Questo approccio permette sia di intervenire sul singolo caso, sia di individuare fenomeni diffusi a territorio nazionale, ampliando l’efficacia dell’azione antifrode. Il risultato è duplice: da un lato si bloccano gli abusi, dall’altro si recuperano risorse da redistribuire agli agricoltori che operano correttamente.
La strategia della prevenzione
Parallelamente, Agea punta sulla prevenzione degli errori, spesso all’origine di contestazioni e ritardi. In questa direzione si inserisce l’Assistente Virtuale presentato ad Avezzano, prima tappa di un tour nazionale di incontri di Agea con il mondo agricolo: uno strumento per trasformare la gestione burocratica in un processo semplice, guidato e strategico.
E basato su una doppia componente: la prima è informativa e raccoglie in modo sistematico la normativa europea e nazionale, offrendo un supporto costante nella compilazione del Fascicolo Aziendale e nell’interpretazione delle disposizioni; la seconda è dinamica, consente di simulare scenari, valutare opzioni e stimare in tempo reale l’impatto economico delle scelte produttive e delle domande di contributo.
Dall’amministrazione alla pianificazione, all’integrazione
Con questo sistema il Fascicolo Aziendale non resta più solo un adempimento amministrativo, ma diventa uno strumento di pianificazione economica con cui agricoltori e operatori possono prendere decisioni più consapevoli, riducendo il rischio di errori formali e aumentando l’efficienza complessiva del sistema.

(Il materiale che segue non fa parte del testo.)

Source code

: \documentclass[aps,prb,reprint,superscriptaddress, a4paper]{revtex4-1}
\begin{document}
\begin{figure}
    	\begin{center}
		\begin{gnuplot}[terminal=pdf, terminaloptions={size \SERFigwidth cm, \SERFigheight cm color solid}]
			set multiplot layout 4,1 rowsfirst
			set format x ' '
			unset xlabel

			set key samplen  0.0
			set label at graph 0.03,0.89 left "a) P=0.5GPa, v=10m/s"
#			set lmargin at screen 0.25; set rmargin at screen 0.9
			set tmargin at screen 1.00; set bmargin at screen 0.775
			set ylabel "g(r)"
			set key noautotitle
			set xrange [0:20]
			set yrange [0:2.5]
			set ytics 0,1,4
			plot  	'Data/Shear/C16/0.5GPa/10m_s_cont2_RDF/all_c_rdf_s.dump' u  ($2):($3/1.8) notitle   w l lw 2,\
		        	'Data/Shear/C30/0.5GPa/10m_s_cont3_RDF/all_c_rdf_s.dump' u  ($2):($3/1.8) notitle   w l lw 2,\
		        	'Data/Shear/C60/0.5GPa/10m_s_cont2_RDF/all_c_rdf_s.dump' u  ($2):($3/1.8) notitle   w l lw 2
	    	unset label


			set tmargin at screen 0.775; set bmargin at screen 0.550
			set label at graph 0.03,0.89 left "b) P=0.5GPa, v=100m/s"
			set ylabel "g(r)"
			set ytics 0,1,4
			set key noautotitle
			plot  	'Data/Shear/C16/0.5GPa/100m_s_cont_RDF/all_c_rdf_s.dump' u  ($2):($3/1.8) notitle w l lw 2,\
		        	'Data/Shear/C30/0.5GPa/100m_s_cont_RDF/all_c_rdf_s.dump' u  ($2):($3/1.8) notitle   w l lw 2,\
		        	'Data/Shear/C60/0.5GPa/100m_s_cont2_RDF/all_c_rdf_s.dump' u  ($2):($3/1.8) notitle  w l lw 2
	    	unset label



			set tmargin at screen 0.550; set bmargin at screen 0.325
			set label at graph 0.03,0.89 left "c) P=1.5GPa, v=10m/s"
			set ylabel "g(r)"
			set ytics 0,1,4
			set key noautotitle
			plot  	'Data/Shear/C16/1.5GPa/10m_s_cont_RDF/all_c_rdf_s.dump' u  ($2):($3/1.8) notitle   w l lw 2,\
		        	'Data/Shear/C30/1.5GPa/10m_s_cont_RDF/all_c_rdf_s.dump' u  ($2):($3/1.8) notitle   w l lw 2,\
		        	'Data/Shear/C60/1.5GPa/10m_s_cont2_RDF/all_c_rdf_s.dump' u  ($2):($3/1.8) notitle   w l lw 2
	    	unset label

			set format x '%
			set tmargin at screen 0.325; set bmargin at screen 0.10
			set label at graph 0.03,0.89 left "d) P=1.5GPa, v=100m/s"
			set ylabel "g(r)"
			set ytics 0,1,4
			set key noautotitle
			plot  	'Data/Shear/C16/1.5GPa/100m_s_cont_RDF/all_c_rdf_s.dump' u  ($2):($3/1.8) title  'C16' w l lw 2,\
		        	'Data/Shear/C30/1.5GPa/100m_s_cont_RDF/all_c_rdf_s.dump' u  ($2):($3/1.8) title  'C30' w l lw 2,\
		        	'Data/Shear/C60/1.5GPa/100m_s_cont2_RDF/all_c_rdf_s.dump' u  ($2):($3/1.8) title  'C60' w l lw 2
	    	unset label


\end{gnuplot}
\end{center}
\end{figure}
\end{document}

L’integrazione tra controllo e supporto rappresenta la vera innovazione del modello Agea. La piattaforma antifrode e l’Assistente Virtuale agiscono infatti su due fronti complementari: da una parte intercettano e reprimono le irregolarità, dall’altra aiutano a prevenirle, migliorando la qualità delle domande e la correttezza delle procedure.
Tutelare risorse secondo le regole UE
Una strategia che risponde alle indicazioni dell’Unione Europea, sempre più orientata a rafforzare trasparenza, tracciabilità e responsabilità condivisa nella gestione dei fondi agricoli. In questo contesto, il coinvolgimento diretto dei cittadini e l’utilizzo di tecnologie avanzate diventano leve per garantire un sistema più equo ed efficiente.
Il messaggio è chiaro: la tutela delle risorse pubbliche non è solo un compito istituzionale, ma un obiettivo collettivo. E oggi, grazie agli strumenti digitali, errori e frodi sono sempre più a prova di click.